--- START ---

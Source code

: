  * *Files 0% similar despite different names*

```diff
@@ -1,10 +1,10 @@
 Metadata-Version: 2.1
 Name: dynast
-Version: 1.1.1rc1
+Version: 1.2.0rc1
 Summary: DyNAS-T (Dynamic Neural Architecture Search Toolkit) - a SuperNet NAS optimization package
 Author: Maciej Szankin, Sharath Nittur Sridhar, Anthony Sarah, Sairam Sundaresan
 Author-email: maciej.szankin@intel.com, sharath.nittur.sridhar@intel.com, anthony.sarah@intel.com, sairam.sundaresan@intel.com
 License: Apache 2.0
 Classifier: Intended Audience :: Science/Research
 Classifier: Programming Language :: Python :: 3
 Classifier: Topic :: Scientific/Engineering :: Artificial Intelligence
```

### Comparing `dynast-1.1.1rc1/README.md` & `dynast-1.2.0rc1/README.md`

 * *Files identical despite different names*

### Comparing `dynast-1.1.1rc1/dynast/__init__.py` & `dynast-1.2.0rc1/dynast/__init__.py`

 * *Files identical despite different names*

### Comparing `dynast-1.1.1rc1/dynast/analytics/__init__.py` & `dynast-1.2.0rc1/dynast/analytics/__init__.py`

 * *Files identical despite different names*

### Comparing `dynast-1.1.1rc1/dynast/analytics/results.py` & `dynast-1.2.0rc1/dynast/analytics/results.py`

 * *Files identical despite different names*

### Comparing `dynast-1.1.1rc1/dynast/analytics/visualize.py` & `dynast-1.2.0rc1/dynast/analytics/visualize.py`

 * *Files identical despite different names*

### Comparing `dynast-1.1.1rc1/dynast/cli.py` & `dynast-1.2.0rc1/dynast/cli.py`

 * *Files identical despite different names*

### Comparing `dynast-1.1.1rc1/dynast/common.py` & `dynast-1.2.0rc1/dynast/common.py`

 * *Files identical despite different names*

--- END ---

The problem
The lines of the records that contain the string "Author" should be located and copied.

Solution to this problem
 Author: Maciej Szankin, Sharath Nittur Sridhar, Anthony Sarah, Sairam Sundaresan
 Author-email: maciej.szankin@intel.com, sharath.nittur.sridhar@intel.com, anthony.sarah@intel.com, sairam.sundaresan@intel.com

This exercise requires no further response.